Creation of text corpus from arxiv archives

In this notebook you will create a corpus of documents for further processing with LDA routines. For this, you will follow the following steps:

Download of data from arxiv using the API
Extraction of dates and abstracts of each paper
Removal of stopwords and stemming
Formatting the corpus according to the format of topic modeling routines

1. Data download (35 min)

Before implementing this section, you should carry out the following tasks on your web browser:

Go to the webpage http://www.arxiv.org, and explore the site. Make sure to use the search function, and analyze what information is provided for each paper in the database
Read now information on the arxiv API at http://arxiv.org/help/api/user-manual. Go through the following sections: 1, 2, 3.1 to 3.3, 4 (python only), and 5. Test while you read using your web browser.

Now, you are ready to download a feed with information of your choice. The following fragment of code will build an URL of your choice, and retrieve the desired data into a string. Fill in the required information, and make sure you download on a simple request 1000 documents of the category of your choice. Note that, when accessing the API, the documents will be sorted out according to relevance.



In [8]:

    
import urllib

# The following line should be used to define your query. You can download
# from a particular category, all documents that contain a particular word, etc ...
s_q = 'search_query=cat:cs.CV' 

m_r = 'max_results=1000'
url = 'http://export.arxiv.org/api/query?' + s_q + '&' + m_r

#Uncommnet the following line if you want to check the correctness of your url in a web browser
#print url

#Uncomment the following line when you are done with the design of the query, and want to download
#the query to your python variable 'data' 
#data = urllib.urlopen(url).read()
print str(len(data)) + ' characters retrieved'

2. Extraction of dates and abstracts (10 min)
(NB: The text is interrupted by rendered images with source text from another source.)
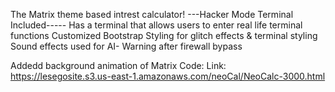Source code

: The Matrix theme based intrest calculator!
---Hacker Mode Terminal Included-----
Has a terminal that allows users to enter real life terminal functions 
Customized Bootstrap Styling for glitch effects & terminal styling
Sound effects used for AI- Warning after firewall bypass

Addedd background animation of Matrix Code:
Link: https://lesegosite.s3.us-east-1.amazonaws.com/neoCal/NeoCalc-3000.html
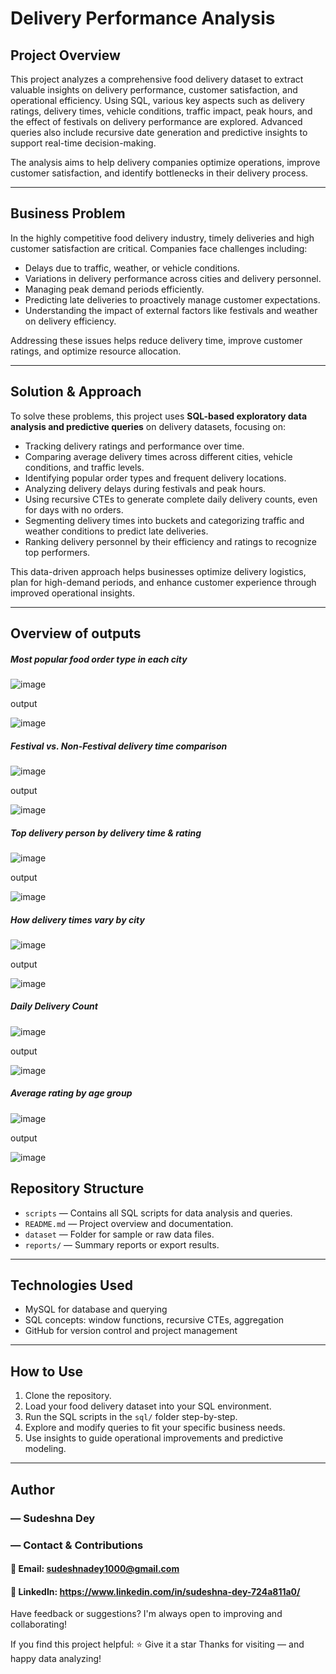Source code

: 
# Delivery Performance Analysis 

## Project Overview

This project analyzes a comprehensive food delivery dataset to extract valuable insights on delivery performance, customer satisfaction, and operational efficiency. Using SQL, various key aspects such as delivery ratings, delivery times, vehicle conditions, traffic impact, peak hours, and the effect of festivals on delivery performance are explored. Advanced queries also include recursive date generation and predictive insights to support real-time decision-making.

The analysis aims to help delivery companies optimize operations, improve customer satisfaction, and identify bottlenecks in their delivery process.

---

## Business Problem

In the highly competitive food delivery industry, timely deliveries and high customer satisfaction are critical. Companies face challenges including:

- Delays due to traffic, weather, or vehicle conditions.
- Variations in delivery performance across cities and delivery personnel.
- Managing peak demand periods efficiently.
- Predicting late deliveries to proactively manage customer expectations.
- Understanding the impact of external factors like festivals and weather on delivery efficiency.

Addressing these issues helps reduce delivery time, improve customer ratings, and optimize resource allocation.

---

## Solution & Approach

To solve these problems, this project uses **SQL-based exploratory data analysis and predictive queries** on delivery datasets, focusing on:

- Tracking delivery ratings and performance over time.
- Comparing average delivery times across different cities, vehicle conditions, and traffic levels.
- Identifying popular order types and frequent delivery locations.
- Analyzing delivery delays during festivals and peak hours.
- Using recursive CTEs to generate complete daily delivery counts, even for days with no orders.
- Segmenting delivery times into buckets and categorizing traffic and weather conditions to predict late deliveries.
- Ranking delivery personnel by their efficiency and ratings to recognize top performers.

This data-driven approach helps businesses optimize delivery logistics, plan for high-demand periods, and enhance customer experience through improved operational insights.

---


## Overview of outputs

##### Most popular food order type in each city

![image](https://github.com/user-attachments/assets/fc9151f4-4748-4497-b458-d796e1595f62)

output

![image](https://github.com/user-attachments/assets/e3c87a8f-43d7-4e09-8308-ad37c1b5bd77)

##### Festival vs. Non-Festival delivery time comparison

![image](https://github.com/user-attachments/assets/be66004e-205e-4c88-a4b6-8feaea9f1e1d)

output

![image](https://github.com/user-attachments/assets/66b35de3-9491-4b07-ac7a-11e4b6563020)

##### Top delivery person by delivery time & rating

![image](https://github.com/user-attachments/assets/9bcd2fbc-d238-4b14-9846-220a90b3bde8)

output

![image](https://github.com/user-attachments/assets/26608dc2-eeca-4c43-873a-4b13c604170c)

##### How delivery times vary by city

![image](https://github.com/user-attachments/assets/3ee68bcc-632e-4c10-974b-bbc0ff347e8c)

output

![image](https://github.com/user-attachments/assets/d6767f96-40b9-47fa-b827-69f41055d754)

##### Daily Delivery Count 

![image](https://github.com/user-attachments/assets/176f7b92-e433-4e03-bbf5-0d7a815a05b6)

output

![image](https://github.com/user-attachments/assets/1d829ef8-05e5-4372-8549-73336a599873)

#####  Average rating by age group

![image](https://github.com/user-attachments/assets/b62dc563-48e7-4859-96d9-6fc6068cb0a3)

output

![image](https://github.com/user-attachments/assets/94cf8f57-8860-46f3-94fd-dd9197ed4bf1)











## Repository Structure

- `scripts` — Contains all SQL scripts for data analysis and queries.
- `README.md` — Project overview and documentation.
- `dataset` — Folder for sample or raw data files.
- `reports/` — Summary reports or export results.

---

## Technologies Used

- MySQL for database and querying
- SQL concepts: window functions, recursive CTEs, aggregation
- GitHub for version control and project management


---

## How to Use

1. Clone the repository.
2. Load your food delivery dataset into your SQL environment.
3. Run the SQL scripts in the `sql/` folder step-by-step.
4. Explore and modify queries to fit your specific business needs.
5. Use insights to guide operational improvements and predictive modeling.

---

## Author
### — Sudeshna Dey
###  — Contact & Contributions

#### 📧 Email: sudeshnadey1000@gmail.com
#### 🔗 LinkedIn: https://www.linkedin.com/in/sudeshna-dey-724a811a0/
 Have feedback or suggestions? I'm always open to improving and collaborating!
 
If you find this project helpful:
⭐ Give it a star
Thanks for visiting — and happy data analyzing!

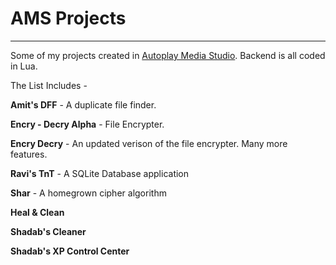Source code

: # AMS Projects #

----------

Some of my projects created in [Autoplay Media Studio](http://autoplaymediastudio.com/). Backend is all coded in Lua.

The List Includes - 

**Amit's DFF** - A duplicate file finder.

**Encry - Decry Alpha** - File Encrypter.

**Encry Decry** - An updated verison of the file encrypter. Many more features.

**Ravi's TnT** - A SQLite Database application

**Shar** - A homegrown cipher algorithm

**Heal & Clean**

**Shadab's Cleaner**

**Shadab's XP Control Center**




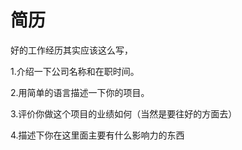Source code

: # 简历

好的工作经历其实应该这么写，

1.介绍一下公司名称和在职时间。

2.用简单的语言描述一下你的项目。

3.评价你做这个项目的业绩如何（当然是要往好的方面去）

4.描述下你在这里面主要有什么影响力的东西
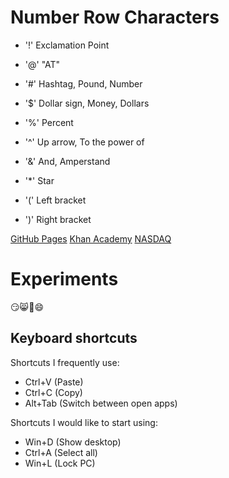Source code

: # Number Row Characters
* '!' Exclamation Point

* '@' "AT"

* '#' Hashtag, Pound, Number

* '$' Dollar sign, Money, Dollars

* '%' Percent

* '^' Up arrow, To the power of

* '&' And, Amperstand

* '*' Star
 
* '(' Left bracket

* ')' Right bracket
  
[GitHub Pages](https://pages.github.com/)
[Khan Academy](https://www.khanacademy.org/)
[NASDAQ](https://www.nasdaq.com/)

# Experiments

😏😸🐶😄

## Keyboard shortcuts
Shortcuts I frequently use:
- Ctrl+V (Paste)
- Ctrl+C (Copy)
- Alt+Tab (Switch between open apps)

Shortcuts I would like to start using: 
- Win+D (Show desktop)
- Ctrl+A (Select all)
- Win+L (Lock PC)
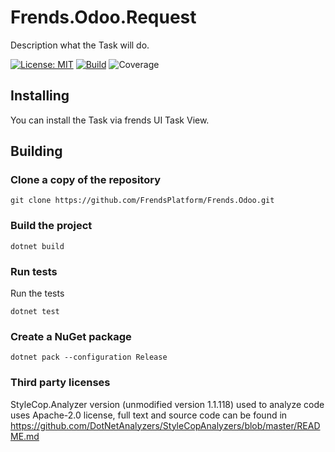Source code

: # Frends.Odoo.Request
Description what the Task will do.

[![License: MIT](https://img.shields.io/badge/License-MIT-green.svg)](https://opensource.org/licenses/MIT)
[![Build](https://github.com/FrendsPlatform/Frends.Odoo/actions/workflows/Request_build_and_test_on_main.yml/badge.svg)](https://github.com/FrendsPlatform/Frends.Odoo/actions)
![Coverage](https://app-github-custom-badges.azurewebsites.net/Badge?key=FrendsPlatform/Frends.Odoo/Frends.Odoo.Request|main)

## Installing

You can install the Task via frends UI Task View.

## Building

### Clone a copy of the repository

`git clone https://github.com/FrendsPlatform/Frends.Odoo.git`

### Build the project

`dotnet build`

### Run tests

Run the tests

`dotnet test`

### Create a NuGet package

`dotnet pack --configuration Release`

### Third party licenses

StyleCop.Analyzer version (unmodified version 1.1.118) used to analyze code uses Apache-2.0 license, full text and source code can be found in https://github.com/DotNetAnalyzers/StyleCopAnalyzers/blob/master/README.md
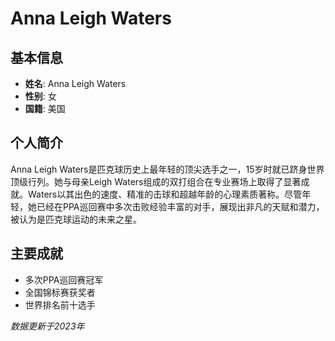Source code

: # Anna Leigh Waters

## 基本信息
- **姓名**: Anna Leigh Waters
- **性别**: 女
- **国籍**: 美国

## 个人简介
Anna Leigh Waters是匹克球历史上最年轻的顶尖选手之一，15岁时就已跻身世界顶级行列。她与母亲Leigh Waters组成的双打组合在专业赛场上取得了显著成就。Waters以其出色的速度、精准的击球和超越年龄的心理素质著称。尽管年轻，她已经在PPA巡回赛中多次击败经验丰富的对手，展现出非凡的天赋和潜力，被认为是匹克球运动的未来之星。

## 主要成就
- 多次PPA巡回赛冠军
- 全国锦标赛获奖者
- 世界排名前十选手

*数据更新于2023年*
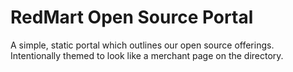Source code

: RedMart Open Source Portal
=========================

A simple, static portal which outlines our open source offerings. Intentionally
themed to look like a merchant page on the directory.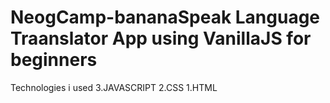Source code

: # NeogCamp-bananaSpeak Language Traanslator App using VanillaJS for beginners
Technologies i used 
3.JAVASCRIPT
2.CSS
1.HTML

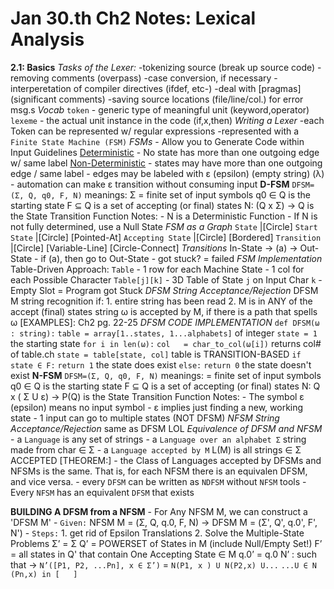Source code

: # Jan 30.th Ch2 Notes: Lexical Analysis #

**2.1: Basics**
    *Tasks of the Lexer:*
        -tokenizing source (break up source code)
        -removing comments (overpass)
        -case conversion, if necessary
        -interperetation of compiler directives (ifdef, etc-)
        -deal with [pragmas] (significant comments)
        -saving source locations (file/line/col.) for error msg.s
    *Vocab*
        `token`  - generic type of meaningful unit (keyword,operator)
        `lexeme` - the actual unit instance in the code (if,x,then)
    *Writing a Lexer*
        -each Token can be represented w/ regular expressions
            -represented with a `Finite State Machine (FSM)`
    *FSMs*
        - Allow you to Generate Code within Input Guidelines
        [Deterministic](DFSM)
            - No state has more than one outgoing edge w/ same label
        [Non-Deterministic](NFSM)
            - states may have more than one outgoing edge / same label
            - edges may be labeled with ε (epsilon) (empty string) (λ)
            - automation can make ε transition without consuming input
    **D-FSM**
        `DFSM=(Σ, Q, q0, F, N)` meanings:
            Σ = finite set of input symbols
            q0 ∈ Q is the starting state
            F ⊆ Q is a set of accepting (or final) states
            N: (Q x Σ) -> Q is the State Transition Function
        Notes: 
            - N is a Deterministic Function
            - If N is not fully determined, use a Null State 
    *FSM as a Graph*
        `State`            |[Circle]
        `Start State`      |[Circle] [Pointed-At]
        `Accepting State`  |[Circle] [Bordered]
        `Transition`       |[Circle] [Variable-Line] [Circle-Connect] 
    *Transitions*
        In-State -> (a) -> Out-State
            - if (a), then go to Out-State
            - got stuck? = failed
    *FSM Implementation*
        Table-Driven Approach:
            `Table`
                - 1 row for each Machine State
                - 1 col for each Possible Character
            `Table[j][k]`
                - 3D Table of State `j` on Input Char `k` 
                - Empty Slot = Program got Stuck 
    *DFSM String Acceptance/Rejection*
        DFSM M string recognition if:
            1. entire string has been read
            2. M is in ANY of the accept (final) states
        string ω is accepted by M, if there is a path that spells ω
        [EXAMPLES]: Ch2 pg. 22-25
    *DFSM CODE IMPLEMENTATION*
        `def DFSM(ω : string):`
            `table = array[1..states, 1...alphabets]`  of integer
            `state = 1` the starting state
            `for i in len(ω):`
                `col   = char_to_col(ω[i])` returns col# of table.ch
                `state = table[state, col]` table is TRANSITION-BASED
            `if state ∈ F:`
                `return 1` the state does exist
            `else:`
                `return 0` the state doesn't exist
    **N-FSM**
        `DFSM=(Σ, Q, q0, F, N)` meanings:
             = finite set of input symbols
            q0 ∈ Q is the starting state
            F ⊆ Q is a set of accepting (or final) states
            N: Q x ( Σ U ε) -> P(Q) is the State Transition Function
        Notes: 
            - The symbol ε (epsilon) means no input symbol
            - ε implies just finding a new, working state
            - 1 input can go to multiple states (NOT DFSM)
    *NFSM String Acceptance/Rejection*
        same as DFSM LOL
    *Equivalence of DFSM and NFSM*
        - a `Language` is any set of strings
        - a `Language over an alphabet Σ` string made from char ∈ Σ
        - a `Language accepted by M` L(M) is all strings ∈ Σ ACCEPTED
        [THEOREM:]
            - the Class of Languages accepted by DFSMs and NFSMs is the same. That is, for each NFSM there is an equivalen DFSM, and vice versa. 
        - every `DFSM` can be written as `NDFSM` without `NFSM` tools
        - Every `NFSM` has an equivalent `DFSM` that exists 

**BUILDING A DFSM from a NFSM**
    - For Any NFSM M, we can construct a 'DFSM M'
    - `Given:`
        NFSM M = (Σ, Q, q.0, F, N) -> DFSM M = (Σ', Q', q.0', F', N')
    - `Steps:`
        1. get rid of Epsilon Translations
        2. Solve the Multiple-State Problems
            Σ’ = Σ
            Q’ = POWERSET of States in M (include Null/Empty Set!)
            F’ = all states in Q' that contain One Accepting State ∈ M
          q.0’ = q.0
            N’ : such that ->
                `N’([P1, P2, ...Pn], x ∈ Σ’)` = 
                    `N(P1, x ) U N(P2,x) U...` 
                        `...U ∈ N (Pn,x) in [   ]`
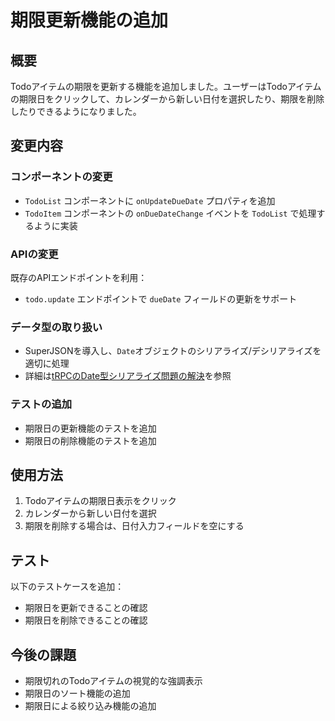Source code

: # 期限更新機能の追加

## 概要

Todoアイテムの期限を更新する機能を追加しました。ユーザーはTodoアイテムの期限日をクリックして、カレンダーから新しい日付を選択したり、期限を削除したりできるようになりました。

## 変更内容

### コンポーネントの変更

- `TodoList` コンポーネントに `onUpdateDueDate` プロパティを追加
- `TodoItem` コンポーネントの `onDueDateChange` イベントを `TodoList` で処理するように実装

### APIの変更

既存のAPIエンドポイントを利用：
- `todo.update` エンドポイントで `dueDate` フィールドの更新をサポート

### データ型の取り扱い

- SuperJSONを導入し、`Date`オブジェクトのシリアライズ/デシリアライズを適切に処理
- 詳細は[tRPCのDate型シリアライズ問題の解決](./fix-date-serialization.md)を参照

### テストの追加

- 期限日の更新機能のテストを追加
- 期限日の削除機能のテストを追加

## 使用方法

1. Todoアイテムの期限日表示をクリック
2. カレンダーから新しい日付を選択
3. 期限を削除する場合は、日付入力フィールドを空にする

## テスト

以下のテストケースを追加：

- 期限日を更新できることの確認
- 期限日を削除できることの確認

## 今後の課題

- 期限切れのTodoアイテムの視覚的な強調表示
- 期限日のソート機能の追加
- 期限日による絞り込み機能の追加 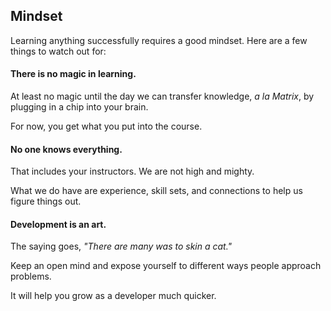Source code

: ## Mindset

Learning anything successfully requires a good mindset. Here are a few things to watch out for:

#### There is no magic in learning.

At least no magic until the day we can transfer knowledge, _a la Matrix_, by plugging in a chip into your brain.

For now, you get what you put into the course.

#### No one knows everything.

That includes your instructors. We are not high and mighty.

What we do have are experience, skill sets, and connections to help us figure things out.

#### Development is an art.

The saying goes, _"There are many was to skin a cat."_

Keep an open mind and expose yourself to different ways people approach problems.

It will help you grow as a developer much quicker.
The following piece of code shows how we can access the relevant information. First, we create a feed object so that we can access relevant information more easily. With the provided code, you can check that there are 1000 entries, each one corresponding to one paper, and the dates of publication, title, and abstract, can also be easily accessed for each entry



In [17]:

    
import feedparser

feed = feedparser.parse(data)

#in feed.entries we have one object per each retrieved paper
print str(len(feed.entries))

#We now show how to access the title, publication date, and abstract of the paper
print feed.entries[0].title
print feed.entries[0].summary
print feed.entries[0].published

To complete this section, students are requested to create two lists: 'dates' and 'abstracts', keeping in each of them the dates and abstracts of the papers retrieved in the query. Note that python has other structures (tuples) that can be used for storing this information in a more organized way. For simplicity, here we will just recur to lists.

Complete the required piece of code. The solution is provided in the next block, but try not to cheat and get yourself a working implementation.



In [18]:

    
dates = list()
abstracts = list()
#for ...



In [36]:

    
## Solution ####
## Do not cheat ####
#dates = list()
#abstracts = list()
#for entry in feed.entries:
#    dates.append(entry.published[0:4])
#    abstracts.append(entry.summary)

3. Removing stopwords and stemming (15 min)

Before proceeding further, it is necessary to preprocess the text in the abstracts to perform the following tasks:

Decomponse the text into words, removing punctuations signs and other irrelevant symbols
Stemming: Using a dictionary, we keep the stem of each word. This way, verb forms collapse to the same stem, plurals are removed, etc.
Stopwords: Removal of very common words, known as stopwords

To perform these tasks we will recur to the functions implemented in the 'Natural Language Toolkit' (nltk) module. In the following we show how each of these tasks can be performed for a single abstract using the available functions and dictionaries. Please, note that the developed code is not very 'pythonic'. These implementations are as simple as possible and try to use just the basic functionality that was introduced in the previous notebook, but with python smarter implementations are possible and preferred.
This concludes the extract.